The easiest way to see this code in action is to run the main function
in the KRAClient module. I usually run this in Eclipse.
You will need to set up a few things first though:
1. Install a CA/KRA. It this is not on the default ports, you will
need to modify the connection information in KRAClient.__main__
2. The python code uses python-requests to talk to the server, and
requests uses openssl. That means you need to export your DRM admin
cert to a PEM file, so that it can be used for client auth. I did this
as follows:
openssl pkcs12 -in ~/.dogtag/pki-tomcat/ca_admin_cert.p12 -out temp4.pem -nodes
Without any changes, the code in KRAClient.__main__ assumes this file
will be in /tmp/temp4.pem.
3. We do some crypto functions using NSS commands (like generating a
symmetric key or wrapping using the transport cert). Therefore, we need
to create an NSS database and populate it with the transport cert. The
code expects it to be at /tmp/drmtest/certdb
I did this as follows:
mkdir /tmp/drmtest/certdb
certutil -N -d /tmp/drmtest/certdb
chmod +r /tmp/drmtest/certdb/*
certutil -L -d /var/lib/pki/pki-tomcat/alias/ -n "transportCert cert-pki-tomcat
KRA" -a > transport_cert.txt
certutil -A -d /tmp/drmtest/certdb/ -n "kra transport cert" -i
./transport_cert.txt -a -t "u,u,u"
4. Then just run kraclient.__main__ with no arguments.
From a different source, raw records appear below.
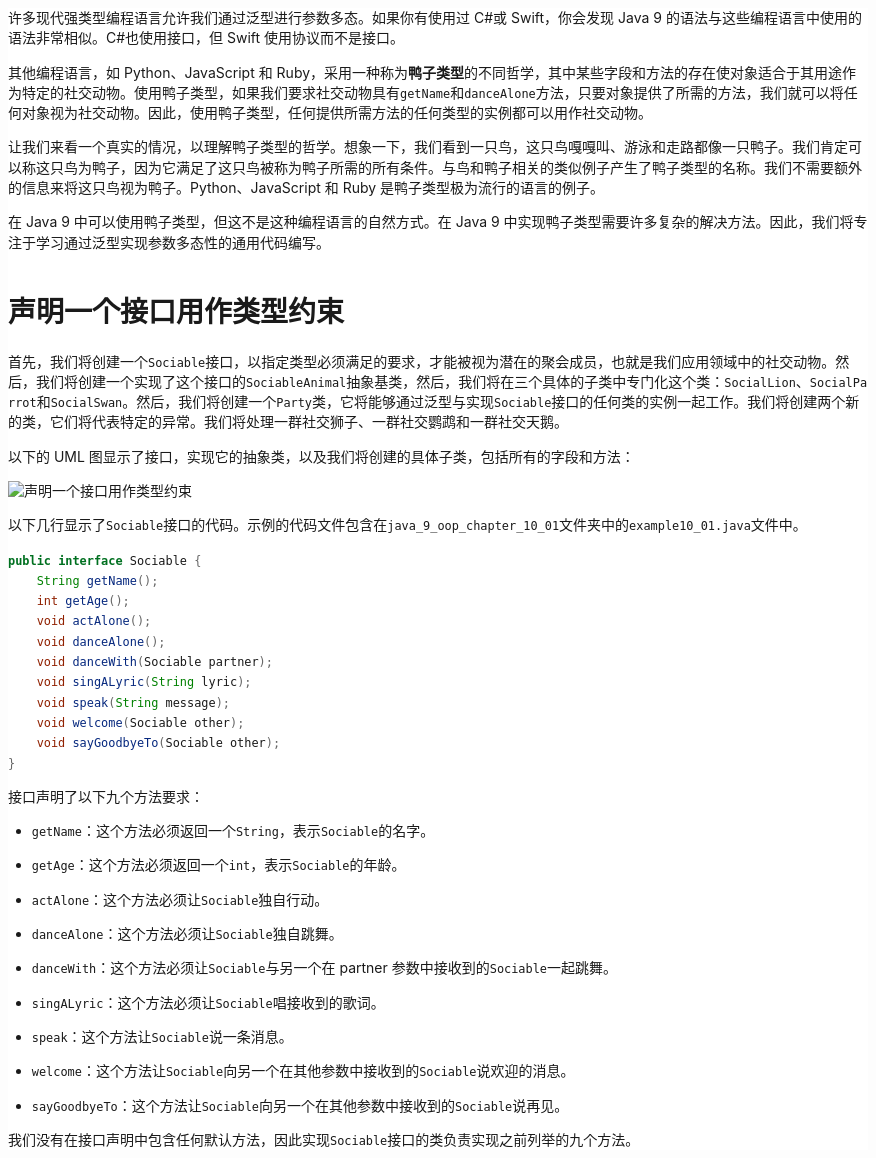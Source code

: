许多现代强类型编程语言允许我们通过泛型进行参数多态。如果你有使用过 C#或 Swift，你会发现 Java 9 的语法与这些编程语言中使用的语法非常相似。C#也使用接口，但 Swift 使用协议而不是接口。

其他编程语言，如 Python、JavaScript 和 Ruby，采用一种称为**鸭子类型**的不同哲学，其中某些字段和方法的存在使对象适合于其用途作为特定的社交动物。使用鸭子类型，如果我们要求社交动物具有`getName`和`danceAlone`方法，只要对象提供了所需的方法，我们就可以将任何对象视为社交动物。因此，使用鸭子类型，任何提供所需方法的任何类型的实例都可以用作社交动物。

让我们来看一个真实的情况，以理解鸭子类型的哲学。想象一下，我们看到一只鸟，这只鸟嘎嘎叫、游泳和走路都像一只鸭子。我们肯定可以称这只鸟为鸭子，因为它满足了这只鸟被称为鸭子所需的所有条件。与鸟和鸭子相关的类似例子产生了鸭子类型的名称。我们不需要额外的信息来将这只鸟视为鸭子。Python、JavaScript 和 Ruby 是鸭子类型极为流行的语言的例子。

在 Java 9 中可以使用鸭子类型，但这不是这种编程语言的自然方式。在 Java 9 中实现鸭子类型需要许多复杂的解决方法。因此，我们将专注于学习通过泛型实现参数多态性的通用代码编写。

# 声明一个接口用作类型约束

首先，我们将创建一个`Sociable`接口，以指定类型必须满足的要求，才能被视为潜在的聚会成员，也就是我们应用领域中的社交动物。然后，我们将创建一个实现了这个接口的`SociableAnimal`抽象基类，然后，我们将在三个具体的子类中专门化这个类：`SocialLion`、`SocialParrot`和`SocialSwan`。然后，我们将创建一个`Party`类，它将能够通过泛型与实现`Sociable`接口的任何类的实例一起工作。我们将创建两个新的类，它们将代表特定的异常。我们将处理一群社交狮子、一群社交鹦鹉和一群社交天鹅。

以下的 UML 图显示了接口，实现它的抽象类，以及我们将创建的具体子类，包括所有的字段和方法：

![声明一个接口用作类型约束](https://github.com/OpenDocCN/freelearn-java-zh/raw/master/docs/java9-jsh/img/00089.jpeg)

以下几行显示了`Sociable`接口的代码。示例的代码文件包含在`java_9_oop_chapter_10_01`文件夹中的`example10_01.java`文件中。

```java
public interface Sociable {
    String getName();
    int getAge();
    void actAlone();
    void danceAlone();
    void danceWith(Sociable partner);
    void singALyric(String lyric);
    void speak(String message);
    void welcome(Sociable other);
    void sayGoodbyeTo(Sociable other);
}
```

接口声明了以下九个方法要求：

+   `getName`：这个方法必须返回一个`String`，表示`Sociable`的名字。

+   `getAge`：这个方法必须返回一个`int`，表示`Sociable`的年龄。

+   `actAlone`：这个方法必须让`Sociable`独自行动。

+   `danceAlone`：这个方法必须让`Sociable`独自跳舞。

+   `danceWith`：这个方法必须让`Sociable`与另一个在 partner 参数中接收到的`Sociable`一起跳舞。

+   `singALyric`：这个方法必须让`Sociable`唱接收到的歌词。

+   `speak`：这个方法让`Sociable`说一条消息。

+   `welcome`：这个方法让`Sociable`向另一个在其他参数中接收到的`Sociable`说欢迎的消息。

+   `sayGoodbyeTo`：这个方法让`Sociable`向另一个在其他参数中接收到的`Sociable`说再见。

我们没有在接口声明中包含任何默认方法，因此实现`Sociable`接口的类负责实现之前列举的九个方法。
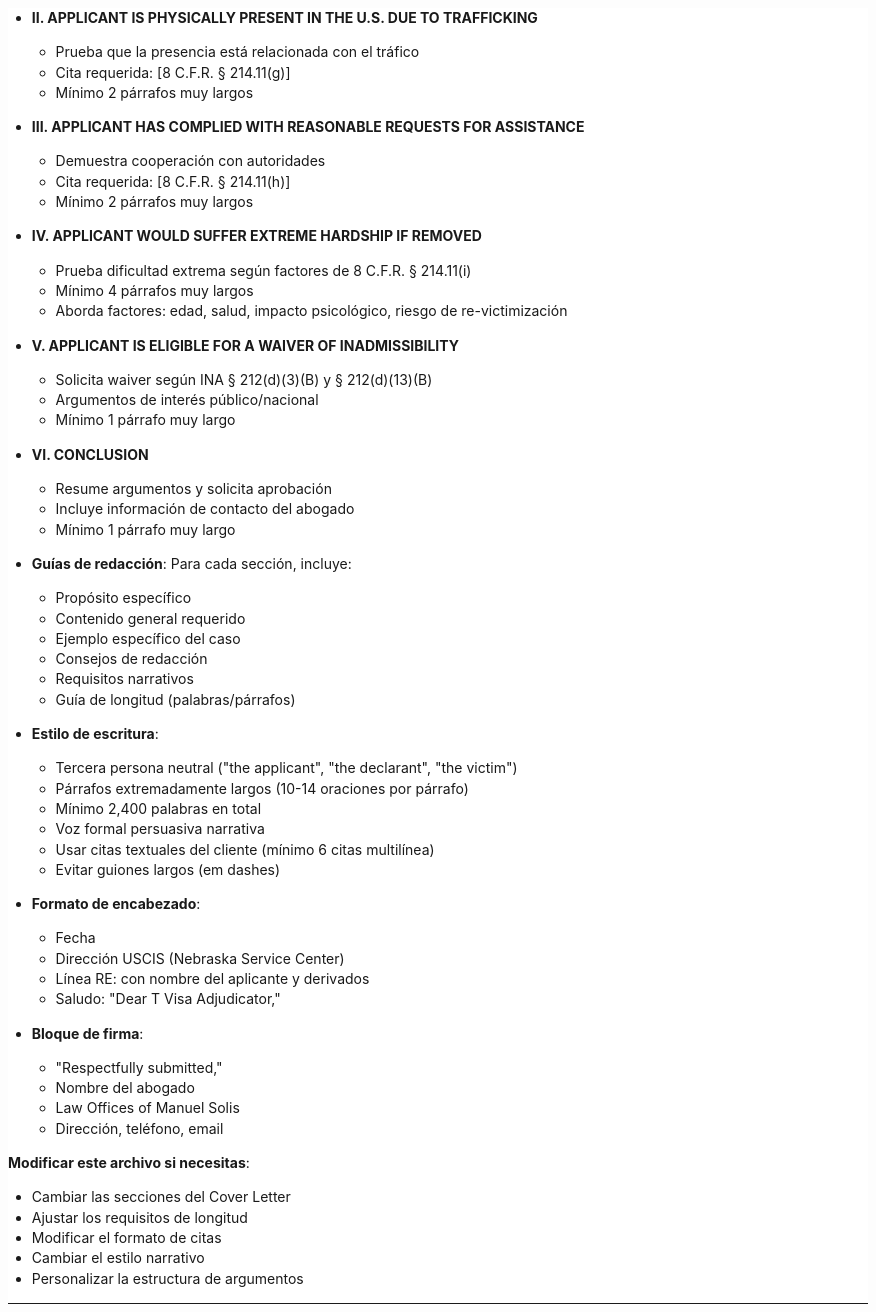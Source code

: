   - **II. APPLICANT IS PHYSICALLY PRESENT IN THE U.S. DUE TO TRAFFICKING**
    - Prueba que la presencia está relacionada con el tráfico
    - Cita requerida: [8 C.F.R. § 214.11(g)]
    - Mínimo 2 párrafos muy largos
    
  - **III. APPLICANT HAS COMPLIED WITH REASONABLE REQUESTS FOR ASSISTANCE**
    - Demuestra cooperación con autoridades
    - Cita requerida: [8 C.F.R. § 214.11(h)]
    - Mínimo 2 párrafos muy largos
    
  - **IV. APPLICANT WOULD SUFFER EXTREME HARDSHIP IF REMOVED**
    - Prueba dificultad extrema según factores de 8 C.F.R. § 214.11(i)
    - Mínimo 4 párrafos muy largos
    - Aborda factores: edad, salud, impacto psicológico, riesgo de re-victimización
    
  - **V. APPLICANT IS ELIGIBLE FOR A WAIVER OF INADMISSIBILITY**
    - Solicita waiver según INA § 212(d)(3)(B) y § 212(d)(13)(B)
    - Argumentos de interés público/nacional
    - Mínimo 1 párrafo muy largo
    
  - **VI. CONCLUSION**
    - Resume argumentos y solicita aprobación
    - Incluye información de contacto del abogado
    - Mínimo 1 párrafo muy largo

- **Guías de redacción**: Para cada sección, incluye:
  - Propósito específico
  - Contenido general requerido
  - Ejemplo específico del caso
  - Consejos de redacción
  - Requisitos narrativos
  - Guía de longitud (palabras/párrafos)

- **Estilo de escritura**:
  - Tercera persona neutral ("the applicant", "the declarant", "the victim")
  - Párrafos extremadamente largos (10-14 oraciones por párrafo)
  - Mínimo 2,400 palabras en total
  - Voz formal persuasiva narrativa
  - Usar citas textuales del cliente (mínimo 6 citas multilínea)
  - Evitar guiones largos (em dashes)

- **Formato de encabezado**:
  - Fecha
  - Dirección USCIS (Nebraska Service Center)
  - Línea RE: con nombre del aplicante y derivados
  - Saludo: "Dear T Visa Adjudicator,"

- **Bloque de firma**:
  - "Respectfully submitted,"
  - Nombre del abogado
  - Law Offices of Manuel Solis
  - Dirección, teléfono, email

**Modificar este archivo si necesitas**:
- Cambiar las secciones del Cover Letter
- Ajustar los requisitos de longitud
- Modificar el formato de citas
- Cambiar el estilo narrativo
- Personalizar la estructura de argumentos

---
The story is still somewhat incomplete, but its a lot of code - so I
want to start getting some eyes on this.
Here is what I plan to add in subsequent patches:
1. Extract the NSS functionality into a separate module nssutil.py, and
import that module only if python-nss is actually installed. Similarly,
only define those functions that need nss if python-nss is installed.
The idea here is that the client library does not necessarily require
NSS. If NSS (and python-nss) is not installed, then the client needs to
provide things like symmetric keys and wrapping etc.
This will almost certainly be the case for Barbican, where they will
generate their own keys, and do their own wrapping.
2. Complete the generate_pki_archive_options() function, and then test
archival.
3. Add logic to handle exceptions. This will almost certainly take the
form of decorator classes that handle the various exceptions and return
codes expected.
4. The new modules pass most of the PEP8 conventions as detected by
pylint. One thing that pylint does not like is having attribute names
that are camelCased. The reason those are there is because they
represent the actual names/attributes as passed over in JSON by the
server. We populate the relevant objects by doing something like this:
def from_dict(self, attr_list):
''' Return KeyInfo from JSON dict '''
for key in attr_list:
setattr(self, key, attr_list[key])
return self
I plan to add a small conversion function that convert camelCased
attribute names to camel_cased to conform with PEP8.